Contre-critique

Contre-critique

"Metro 2033" de D. Glukhovsky

20253356.jpg-r_160_240-b_1_D6D6D6-f_jpg-q_x-xxyxx.jpg

"Metro 2033" de Dmitry Glukhovsky.

 

"Et, s'obligeant à ramper toujours plus haut sur cet escalator grinçant aux marches défaillantes, ils s'imaginaient dans des combinaisons antiradiation, munis de compteur Geiger, une mitrailleuse lourde à l'épaule, comme l'étaient leurs modèles."

 Ce roman, à l'origine du véritable phénomène transmédia de l'univers qu'il développe, raconte une Russie décimée par la guerre dans laquelle les survivants de Moscou vivent désormais réfugiés dans le métro. Le héros, Artyom, est peut-être à l'origine de l'effrayante invasion d'êtres humanoïdes dans sa station nommée VDNKh. Alors qu'Artyom se sent coupable, l'arrivée de Hunter va changer son destin, car ce dernier va confier une mission au jeune homme. Artyom va ainsi devoir traverser le métro, et véritablement s'éloigner de sa station, pour rejoindre Polis, centre névralgique de ce nouveau monde.

"Je pense qu'une fois entraînés dans ces tuyaux, les morts perdent leur identité. ils rejoignent un grand tout. leur esprit et leur volonté se dissolvent dans ceux de tous les autres.

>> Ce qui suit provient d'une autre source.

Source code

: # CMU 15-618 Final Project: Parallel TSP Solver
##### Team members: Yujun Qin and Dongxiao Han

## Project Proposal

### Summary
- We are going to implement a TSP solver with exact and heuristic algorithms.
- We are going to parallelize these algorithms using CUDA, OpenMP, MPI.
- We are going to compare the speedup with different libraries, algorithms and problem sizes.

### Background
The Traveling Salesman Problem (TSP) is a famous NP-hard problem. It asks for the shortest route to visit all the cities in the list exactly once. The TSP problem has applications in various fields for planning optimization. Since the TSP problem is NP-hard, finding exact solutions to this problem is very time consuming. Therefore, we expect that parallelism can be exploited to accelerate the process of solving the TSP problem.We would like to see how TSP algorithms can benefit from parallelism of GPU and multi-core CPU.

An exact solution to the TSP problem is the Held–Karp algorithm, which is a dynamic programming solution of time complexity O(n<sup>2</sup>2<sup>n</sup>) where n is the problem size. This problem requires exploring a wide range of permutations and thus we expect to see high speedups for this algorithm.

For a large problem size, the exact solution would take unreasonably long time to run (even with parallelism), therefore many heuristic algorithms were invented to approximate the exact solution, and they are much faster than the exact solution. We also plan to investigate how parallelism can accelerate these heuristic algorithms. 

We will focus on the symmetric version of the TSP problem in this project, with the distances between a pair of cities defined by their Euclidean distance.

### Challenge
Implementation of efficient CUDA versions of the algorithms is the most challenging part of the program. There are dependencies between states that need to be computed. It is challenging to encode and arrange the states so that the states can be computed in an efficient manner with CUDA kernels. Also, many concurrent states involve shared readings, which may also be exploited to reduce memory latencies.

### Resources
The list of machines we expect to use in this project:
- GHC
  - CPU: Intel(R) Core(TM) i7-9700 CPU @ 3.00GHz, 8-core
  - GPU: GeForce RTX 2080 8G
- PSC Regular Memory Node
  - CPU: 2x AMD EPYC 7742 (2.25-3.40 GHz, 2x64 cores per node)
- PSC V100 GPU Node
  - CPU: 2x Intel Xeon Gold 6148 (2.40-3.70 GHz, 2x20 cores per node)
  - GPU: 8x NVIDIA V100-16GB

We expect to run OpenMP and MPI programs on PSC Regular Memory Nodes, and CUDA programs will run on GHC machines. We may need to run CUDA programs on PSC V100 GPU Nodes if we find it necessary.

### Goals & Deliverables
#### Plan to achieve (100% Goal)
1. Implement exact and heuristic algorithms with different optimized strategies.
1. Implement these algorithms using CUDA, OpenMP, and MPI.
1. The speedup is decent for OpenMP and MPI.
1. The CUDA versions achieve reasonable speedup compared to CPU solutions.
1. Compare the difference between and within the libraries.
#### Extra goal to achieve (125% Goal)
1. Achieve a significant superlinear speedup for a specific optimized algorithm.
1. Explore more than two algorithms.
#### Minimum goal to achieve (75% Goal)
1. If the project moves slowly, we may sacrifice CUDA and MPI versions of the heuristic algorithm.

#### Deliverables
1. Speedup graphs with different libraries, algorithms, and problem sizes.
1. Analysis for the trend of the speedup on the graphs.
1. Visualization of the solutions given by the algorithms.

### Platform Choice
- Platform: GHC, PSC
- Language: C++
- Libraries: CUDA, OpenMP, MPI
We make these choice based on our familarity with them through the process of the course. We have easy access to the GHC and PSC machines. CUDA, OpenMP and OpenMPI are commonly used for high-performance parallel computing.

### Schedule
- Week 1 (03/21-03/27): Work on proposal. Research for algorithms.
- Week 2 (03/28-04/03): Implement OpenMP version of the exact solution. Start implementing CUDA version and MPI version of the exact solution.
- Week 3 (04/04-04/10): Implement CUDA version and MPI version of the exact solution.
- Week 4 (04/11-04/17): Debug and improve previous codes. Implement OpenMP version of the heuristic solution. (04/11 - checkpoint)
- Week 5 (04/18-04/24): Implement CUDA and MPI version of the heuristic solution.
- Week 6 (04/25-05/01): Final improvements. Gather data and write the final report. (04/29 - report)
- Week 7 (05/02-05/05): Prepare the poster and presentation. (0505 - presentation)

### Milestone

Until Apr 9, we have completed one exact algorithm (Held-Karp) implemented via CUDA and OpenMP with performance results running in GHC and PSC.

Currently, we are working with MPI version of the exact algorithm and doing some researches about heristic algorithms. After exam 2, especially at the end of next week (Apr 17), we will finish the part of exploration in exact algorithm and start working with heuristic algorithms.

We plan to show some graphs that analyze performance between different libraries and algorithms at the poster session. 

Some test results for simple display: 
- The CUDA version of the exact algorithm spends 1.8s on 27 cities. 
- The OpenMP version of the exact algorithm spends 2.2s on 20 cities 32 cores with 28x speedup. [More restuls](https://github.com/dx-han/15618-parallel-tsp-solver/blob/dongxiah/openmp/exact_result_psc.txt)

Leur individualité n'est plus. Mais tu redoutes davantage les vivants que les morts..."

 À la surface, la radioactivité et les aberrations vivantes empêchent toutes possibilités de résidence. En bas, dans le métro, chaque station devient autonome ou s'allie à d'autres pour former des confédérations. Entre la Ligne Rouge, le Quatrième Reich et la Hanse, sans compter que chaque tunnel ralliant une station à une autre est dangereux, traverser le métropolitain moscovite se révèlera périlleux.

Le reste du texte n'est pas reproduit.